- **Task objective**:
Lines that include the word "subsection" should be copied from the listing that follows.
++++++++
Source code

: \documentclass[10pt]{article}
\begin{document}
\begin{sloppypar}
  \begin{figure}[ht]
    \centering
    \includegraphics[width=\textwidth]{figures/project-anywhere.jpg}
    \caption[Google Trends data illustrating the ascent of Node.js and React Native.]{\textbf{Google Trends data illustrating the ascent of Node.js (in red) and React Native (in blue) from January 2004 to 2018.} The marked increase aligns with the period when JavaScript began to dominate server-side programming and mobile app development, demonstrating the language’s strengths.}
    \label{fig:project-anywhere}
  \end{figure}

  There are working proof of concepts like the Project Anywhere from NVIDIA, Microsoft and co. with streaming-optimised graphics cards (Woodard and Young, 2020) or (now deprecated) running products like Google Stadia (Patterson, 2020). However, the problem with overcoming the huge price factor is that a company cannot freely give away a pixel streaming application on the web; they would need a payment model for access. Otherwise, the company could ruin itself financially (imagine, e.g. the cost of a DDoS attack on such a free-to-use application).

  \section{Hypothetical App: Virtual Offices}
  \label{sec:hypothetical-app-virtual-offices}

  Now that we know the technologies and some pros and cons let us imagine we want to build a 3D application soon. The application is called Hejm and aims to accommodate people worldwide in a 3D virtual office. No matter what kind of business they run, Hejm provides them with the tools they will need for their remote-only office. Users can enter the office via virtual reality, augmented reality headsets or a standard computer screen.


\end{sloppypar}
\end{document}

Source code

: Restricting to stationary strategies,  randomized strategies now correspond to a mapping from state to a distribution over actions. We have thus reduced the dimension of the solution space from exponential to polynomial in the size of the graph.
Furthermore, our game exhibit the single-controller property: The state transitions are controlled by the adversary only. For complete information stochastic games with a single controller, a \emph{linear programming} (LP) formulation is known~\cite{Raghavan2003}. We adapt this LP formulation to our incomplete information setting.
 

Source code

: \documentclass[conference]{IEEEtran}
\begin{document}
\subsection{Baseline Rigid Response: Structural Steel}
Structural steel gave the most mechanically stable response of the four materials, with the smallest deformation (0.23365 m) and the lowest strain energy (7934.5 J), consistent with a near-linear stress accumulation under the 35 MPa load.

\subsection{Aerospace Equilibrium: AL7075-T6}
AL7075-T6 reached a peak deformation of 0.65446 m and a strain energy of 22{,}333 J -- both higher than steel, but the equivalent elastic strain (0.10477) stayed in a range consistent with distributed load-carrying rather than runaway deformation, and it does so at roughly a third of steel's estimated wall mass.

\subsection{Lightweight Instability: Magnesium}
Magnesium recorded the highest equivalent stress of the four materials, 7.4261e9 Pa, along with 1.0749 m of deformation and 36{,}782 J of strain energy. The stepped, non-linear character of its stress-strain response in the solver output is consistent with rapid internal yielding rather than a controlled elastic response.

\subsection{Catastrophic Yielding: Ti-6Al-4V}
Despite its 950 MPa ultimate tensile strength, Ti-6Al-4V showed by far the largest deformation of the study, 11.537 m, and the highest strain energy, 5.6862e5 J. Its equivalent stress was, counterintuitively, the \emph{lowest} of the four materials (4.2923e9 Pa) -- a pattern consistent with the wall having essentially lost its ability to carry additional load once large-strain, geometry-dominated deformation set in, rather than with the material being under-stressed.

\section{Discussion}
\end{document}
++++++++
- **Result**:
\subsection{Baseline Rigid Response: Structural Steel}
\subsection{Aerospace Equilibrium: AL7075-T6}
\subsection{Lightweight Instability: Magnesium}
\subsection{Catastrophic Yielding: Ti-6Al-4V}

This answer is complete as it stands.